=== Begin Enclosure ===

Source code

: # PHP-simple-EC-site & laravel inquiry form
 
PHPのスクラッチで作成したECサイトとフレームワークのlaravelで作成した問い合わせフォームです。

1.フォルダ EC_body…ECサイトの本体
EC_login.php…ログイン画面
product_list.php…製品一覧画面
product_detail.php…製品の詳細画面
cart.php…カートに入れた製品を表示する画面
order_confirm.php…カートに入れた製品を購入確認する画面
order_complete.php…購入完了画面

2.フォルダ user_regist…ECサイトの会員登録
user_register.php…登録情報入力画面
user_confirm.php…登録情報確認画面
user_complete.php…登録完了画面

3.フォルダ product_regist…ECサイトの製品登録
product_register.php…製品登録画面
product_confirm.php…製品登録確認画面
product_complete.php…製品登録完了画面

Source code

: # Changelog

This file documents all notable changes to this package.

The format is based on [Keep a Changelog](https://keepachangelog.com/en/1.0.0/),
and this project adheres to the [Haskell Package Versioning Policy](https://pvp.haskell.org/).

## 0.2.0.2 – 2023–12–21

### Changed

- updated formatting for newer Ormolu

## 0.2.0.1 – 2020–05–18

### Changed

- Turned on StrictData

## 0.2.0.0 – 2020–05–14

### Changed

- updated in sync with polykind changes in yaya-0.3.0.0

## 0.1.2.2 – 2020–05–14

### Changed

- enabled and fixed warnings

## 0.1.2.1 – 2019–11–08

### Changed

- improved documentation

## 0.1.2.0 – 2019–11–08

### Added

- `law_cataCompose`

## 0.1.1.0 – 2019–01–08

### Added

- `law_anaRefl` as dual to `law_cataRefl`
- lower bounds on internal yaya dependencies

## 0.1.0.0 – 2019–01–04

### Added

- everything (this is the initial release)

=== End Enclosure ===
=== Begin Enclosure ===

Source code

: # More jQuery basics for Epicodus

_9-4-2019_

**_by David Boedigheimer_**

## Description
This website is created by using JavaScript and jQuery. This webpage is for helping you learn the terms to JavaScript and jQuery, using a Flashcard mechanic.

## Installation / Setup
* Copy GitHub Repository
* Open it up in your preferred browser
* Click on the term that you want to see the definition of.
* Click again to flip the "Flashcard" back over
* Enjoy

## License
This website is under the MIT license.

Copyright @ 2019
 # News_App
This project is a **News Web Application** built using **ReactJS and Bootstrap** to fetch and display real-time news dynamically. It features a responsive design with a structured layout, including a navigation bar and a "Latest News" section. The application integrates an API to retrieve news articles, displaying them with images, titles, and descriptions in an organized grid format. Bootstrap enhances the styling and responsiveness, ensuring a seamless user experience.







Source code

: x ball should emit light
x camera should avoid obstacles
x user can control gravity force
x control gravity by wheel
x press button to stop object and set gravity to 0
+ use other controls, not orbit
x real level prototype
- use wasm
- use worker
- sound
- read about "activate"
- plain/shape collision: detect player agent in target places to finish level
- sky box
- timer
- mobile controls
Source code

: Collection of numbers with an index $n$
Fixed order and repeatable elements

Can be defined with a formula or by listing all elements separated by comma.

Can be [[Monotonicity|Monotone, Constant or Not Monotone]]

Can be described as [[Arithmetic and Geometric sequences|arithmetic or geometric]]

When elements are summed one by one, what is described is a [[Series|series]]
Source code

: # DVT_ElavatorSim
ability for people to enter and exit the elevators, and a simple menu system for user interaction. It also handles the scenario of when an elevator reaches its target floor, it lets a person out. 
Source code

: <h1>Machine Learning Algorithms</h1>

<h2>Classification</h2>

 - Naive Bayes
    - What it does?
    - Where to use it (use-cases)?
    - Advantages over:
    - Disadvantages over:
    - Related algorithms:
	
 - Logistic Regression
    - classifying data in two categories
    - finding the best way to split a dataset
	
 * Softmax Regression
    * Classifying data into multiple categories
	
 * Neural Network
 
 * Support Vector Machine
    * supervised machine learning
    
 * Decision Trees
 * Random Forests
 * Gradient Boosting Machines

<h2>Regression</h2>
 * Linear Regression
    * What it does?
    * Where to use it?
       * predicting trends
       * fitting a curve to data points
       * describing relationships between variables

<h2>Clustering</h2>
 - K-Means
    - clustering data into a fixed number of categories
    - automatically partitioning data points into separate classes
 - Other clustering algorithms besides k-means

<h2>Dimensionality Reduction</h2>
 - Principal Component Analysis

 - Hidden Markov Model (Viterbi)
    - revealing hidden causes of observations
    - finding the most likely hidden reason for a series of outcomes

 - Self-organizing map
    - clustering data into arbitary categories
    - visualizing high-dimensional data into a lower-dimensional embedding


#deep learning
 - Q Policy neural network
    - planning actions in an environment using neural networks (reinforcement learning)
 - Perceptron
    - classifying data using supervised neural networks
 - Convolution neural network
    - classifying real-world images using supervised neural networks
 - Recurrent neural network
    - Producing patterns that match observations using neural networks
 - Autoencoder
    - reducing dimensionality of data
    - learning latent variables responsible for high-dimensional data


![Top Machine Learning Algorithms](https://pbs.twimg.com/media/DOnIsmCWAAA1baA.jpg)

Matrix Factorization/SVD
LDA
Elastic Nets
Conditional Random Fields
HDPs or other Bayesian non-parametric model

=== End Enclosure ===

* _Required action_: Look back at the data above. Transcribe exactly the lines starting at the line that contains "<h2>Dimensionality Reduction</h2>" and ending at the line that contains "HDPs or other Bayesian non-parametric model".

* _Task output_:
<h2>Dimensionality Reduction</h2>
 - Principal Component Analysis

 - Hidden Markov Model (Viterbi)
    - revealing hidden causes of observations
    - finding the most likely hidden reason for a series of outcomes

 - Self-organizing map
    - clustering data into arbitary categories
    - visualizing high-dimensional data into a lower-dimensional embedding


#deep learning
 - Q Policy neural network
    - planning actions in an environment using neural networks (reinforcement learning)
 - Perceptron
    - classifying data using supervised neural networks
 - Convolution neural network
    - classifying real-world images using supervised neural networks
 - Recurrent neural network
    - Producing patterns that match observations using neural networks
 - Autoencoder
    - reducing dimensionality of data
    - learning latent variables responsible for high-dimensional data


![Top Machine Learning Algorithms](https://pbs.twimg.com/media/DOnIsmCWAAA1baA.jpg)

Matrix Factorization/SVD
LDA
Elastic Nets
Conditional Random Fields
HDPs or other Bayesian non-parametric model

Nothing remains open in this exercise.